In testing the HttpAsset class from the tool, they came across the problem - a call to a remote/file resource that could not be tested because of a file_get_contents call that depends on an external source. They came up with a few options to try to test this example, some better than others:

• Give it a real URL to test with
• Wrap the file_get_contents inside of a new class (ex. a "ContentFetcher")
• Use vfsStream to mock out the file system in the unit test

In their case, vfsStream couldn't be used due to how the fetch call was made, but the tool can be very handy if you need to mock out an external file system resource.

Lorna Mitchell has a quick post to her blog today showing how you can use a simple curl call from PHP to shorten urls with bit.ly and pull back the result.

I've been looking around for a really simple API that would be a nice place to get started using web services from PHP - and I realised that bit.ly actually fits the bill really well. They have straightforward api docs on google code, and it's also a pretty simple function!
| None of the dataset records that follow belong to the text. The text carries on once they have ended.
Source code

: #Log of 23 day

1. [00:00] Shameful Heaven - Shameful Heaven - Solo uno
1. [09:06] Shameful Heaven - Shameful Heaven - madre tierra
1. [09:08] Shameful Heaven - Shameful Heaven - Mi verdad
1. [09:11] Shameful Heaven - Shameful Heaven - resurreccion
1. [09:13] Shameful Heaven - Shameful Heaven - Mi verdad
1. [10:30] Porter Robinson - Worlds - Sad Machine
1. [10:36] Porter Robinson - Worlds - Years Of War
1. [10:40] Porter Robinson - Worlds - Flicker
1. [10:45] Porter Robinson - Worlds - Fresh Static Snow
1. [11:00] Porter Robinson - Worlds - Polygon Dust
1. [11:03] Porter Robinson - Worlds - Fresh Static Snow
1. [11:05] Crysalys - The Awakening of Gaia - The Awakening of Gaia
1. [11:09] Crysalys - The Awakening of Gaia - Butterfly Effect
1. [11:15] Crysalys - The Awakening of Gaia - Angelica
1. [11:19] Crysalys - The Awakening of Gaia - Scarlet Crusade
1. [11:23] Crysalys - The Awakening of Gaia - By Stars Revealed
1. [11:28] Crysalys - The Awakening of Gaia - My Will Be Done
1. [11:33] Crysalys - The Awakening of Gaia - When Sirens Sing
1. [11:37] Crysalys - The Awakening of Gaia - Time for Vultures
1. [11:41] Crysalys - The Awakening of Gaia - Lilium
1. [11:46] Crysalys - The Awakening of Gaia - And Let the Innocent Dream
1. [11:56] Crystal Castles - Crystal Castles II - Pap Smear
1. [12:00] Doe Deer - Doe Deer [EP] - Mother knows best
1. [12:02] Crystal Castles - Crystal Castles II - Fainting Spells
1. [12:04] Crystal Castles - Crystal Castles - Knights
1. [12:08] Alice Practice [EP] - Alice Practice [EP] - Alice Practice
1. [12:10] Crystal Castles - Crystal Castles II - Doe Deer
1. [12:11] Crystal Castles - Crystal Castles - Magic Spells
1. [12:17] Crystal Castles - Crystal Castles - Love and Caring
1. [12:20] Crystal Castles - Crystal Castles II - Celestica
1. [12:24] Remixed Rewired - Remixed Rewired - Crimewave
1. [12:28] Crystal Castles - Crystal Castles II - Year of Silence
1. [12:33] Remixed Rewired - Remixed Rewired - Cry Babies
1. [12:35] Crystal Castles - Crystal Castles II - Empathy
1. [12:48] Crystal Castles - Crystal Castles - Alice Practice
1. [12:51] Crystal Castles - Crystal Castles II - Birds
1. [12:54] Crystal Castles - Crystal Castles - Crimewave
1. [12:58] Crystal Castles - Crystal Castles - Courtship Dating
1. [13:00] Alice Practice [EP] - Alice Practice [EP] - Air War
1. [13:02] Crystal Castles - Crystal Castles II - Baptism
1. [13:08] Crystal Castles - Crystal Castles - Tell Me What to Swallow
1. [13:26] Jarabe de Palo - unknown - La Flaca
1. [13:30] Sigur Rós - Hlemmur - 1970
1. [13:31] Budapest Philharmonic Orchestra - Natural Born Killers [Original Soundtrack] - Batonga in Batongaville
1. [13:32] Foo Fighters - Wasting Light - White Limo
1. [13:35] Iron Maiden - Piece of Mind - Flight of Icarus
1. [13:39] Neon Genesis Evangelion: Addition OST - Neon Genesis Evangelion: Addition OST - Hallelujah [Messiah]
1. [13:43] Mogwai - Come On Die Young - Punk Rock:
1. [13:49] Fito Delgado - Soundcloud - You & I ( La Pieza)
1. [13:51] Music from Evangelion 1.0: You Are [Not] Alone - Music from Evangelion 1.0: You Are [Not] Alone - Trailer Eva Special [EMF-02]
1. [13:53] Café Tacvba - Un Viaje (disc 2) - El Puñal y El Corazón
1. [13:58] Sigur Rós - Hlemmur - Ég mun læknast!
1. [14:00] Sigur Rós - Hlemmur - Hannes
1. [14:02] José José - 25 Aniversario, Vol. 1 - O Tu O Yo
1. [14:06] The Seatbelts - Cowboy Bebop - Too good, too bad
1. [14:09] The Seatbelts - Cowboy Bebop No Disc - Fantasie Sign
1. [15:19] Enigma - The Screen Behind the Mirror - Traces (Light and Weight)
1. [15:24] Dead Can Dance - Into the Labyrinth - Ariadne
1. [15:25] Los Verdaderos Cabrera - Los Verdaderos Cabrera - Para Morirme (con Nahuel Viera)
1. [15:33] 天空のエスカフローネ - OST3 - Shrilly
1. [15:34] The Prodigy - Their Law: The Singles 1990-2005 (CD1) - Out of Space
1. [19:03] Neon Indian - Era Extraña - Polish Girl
Her code is about three lines consisting of a curl_init call to the bit.ly server with the URL, a curl_setopt to tell it to return the information and a curl_exec to execute. The result is a JSON string easily decoded with a "url" parameter containing the newly minted short URL. She also briefly mentions some of the other features of the bit.ly API including reverse translation and bundling of links.

In a a new tutorial posted on his blog Martin Sik shows you how to "steal" the "did you mean..." functionality that Google's sites currently offer. His example uses cURL to get the current Google request URLs and fetch the associated results.

I really like Google and the classic "did you mean" feature is really great, unfortunately when I wanted to implement it into my project a realized that it's not provided by any of Google's APIs. [...] I believe for most developers [having a large dictionary and extend the dictionary when new terms are available] are unachievable. And so it's for me. So I was thinking if I can bypass these drawbacks and let Google do all the job for me.

The source code is included with the post showing two methods - fetching a "did you mean" block to parse or how a term is attached to a Google URL and the results are returned in JSON and parsed for display. Obviously, this is an external dependency you could consider if you put it into your application, but it can be quite a powerful tool in the right situations.